Q34. How, and to what extent, would these proposed amendments
affect liquidity, transparency, and capital formation, particularly for
small issuers?
Q35. Please describe alternative approaches, as well as their costs
and benefits, to address the problems that may arise in the context of
Rule 15c2-11 concerning mergers and acquisitions between shell
companies and private operating companies.
Q36. Is the proposed definition of ``shell company'' appropriate?

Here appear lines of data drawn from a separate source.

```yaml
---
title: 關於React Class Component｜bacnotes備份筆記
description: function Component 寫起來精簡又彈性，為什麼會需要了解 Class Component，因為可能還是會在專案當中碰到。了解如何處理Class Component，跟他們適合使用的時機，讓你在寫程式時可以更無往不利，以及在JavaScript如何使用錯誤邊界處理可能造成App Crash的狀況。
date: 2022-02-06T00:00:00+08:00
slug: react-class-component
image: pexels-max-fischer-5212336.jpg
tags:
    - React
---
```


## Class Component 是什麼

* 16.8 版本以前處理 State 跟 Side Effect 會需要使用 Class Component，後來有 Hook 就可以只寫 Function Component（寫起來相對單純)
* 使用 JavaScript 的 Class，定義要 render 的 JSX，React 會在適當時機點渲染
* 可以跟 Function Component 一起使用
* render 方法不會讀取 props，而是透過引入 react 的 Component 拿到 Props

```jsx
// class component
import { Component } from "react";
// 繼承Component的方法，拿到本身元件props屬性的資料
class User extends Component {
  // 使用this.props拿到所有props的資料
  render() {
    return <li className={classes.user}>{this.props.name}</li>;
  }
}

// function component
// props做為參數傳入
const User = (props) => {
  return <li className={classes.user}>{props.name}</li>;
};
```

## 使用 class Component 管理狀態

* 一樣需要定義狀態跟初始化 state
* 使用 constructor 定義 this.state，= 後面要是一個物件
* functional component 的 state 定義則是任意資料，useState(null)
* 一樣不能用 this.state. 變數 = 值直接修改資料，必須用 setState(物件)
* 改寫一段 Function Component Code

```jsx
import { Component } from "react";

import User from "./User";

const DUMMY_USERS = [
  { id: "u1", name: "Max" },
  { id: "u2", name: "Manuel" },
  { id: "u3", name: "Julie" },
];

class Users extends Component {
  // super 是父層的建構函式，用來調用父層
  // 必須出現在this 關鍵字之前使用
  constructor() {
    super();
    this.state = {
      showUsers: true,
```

Please explain why or why not. Should a definition of ``shell company''
that is different from the one that is being proposed today be used? If
so, please explain and provide examples.
(e) Frequency Requirements for the Piggyback Exception
The proposal would eliminate the 12-day requirement in the
piggyback exception to modernize the existing Rule in alignment with
the current electronic OTC trading market. Currently, a broker-dealer
may rely on the piggyback exception without complying with the Rule's
information review requirement if the publication or submission of a
quotation for a security meets the frequency requirements and is
published in an IDQS on each of at least 12 days within the previous 30
calendar days, with no more than four business days in succession
without a quotation.\104\ The Commission proposes to remove the quoting
frequency requirement of ``12 business days'' in light of the evolution
of the OTC market from a daily paper publication to a dynamic,
electronic trading market. The Commission believes that the 12-day
requirement is no longer necessary with the technological advances that
have taken place since this provision was adopted because it is now
easier for broker-dealers to continuously update and widely disseminate
quotations and information about issuers to investors.\105\ As
proposed, for a broker-dealer to rely on the piggyback exception, the
quoted OTC security would need to be the subject of two-way priced
quotations within the previous 30 calendar days, with no more than four
business days in succession without such a quotation.\106\ The proposed
amendment to remove the 12-day requirement would not alter the existing
exception's provision relating to the absence of quotations, which is
the requirement that no more than four consecutive business days elapse
without a two-way quotation.\107\ For example, if over a 30-calendar-
day window, no quotations were published in an IDQS on Mondays through
[[Page 58224]]
Thursdays but two-way priced quotations were published on each of the
Fridays, broker-dealers would be able to rely on the piggyback
exception.
---------------------------------------------------------------------------
\104\ Exchange Act Rule 15c2-11(f)(3)(i) and (ii).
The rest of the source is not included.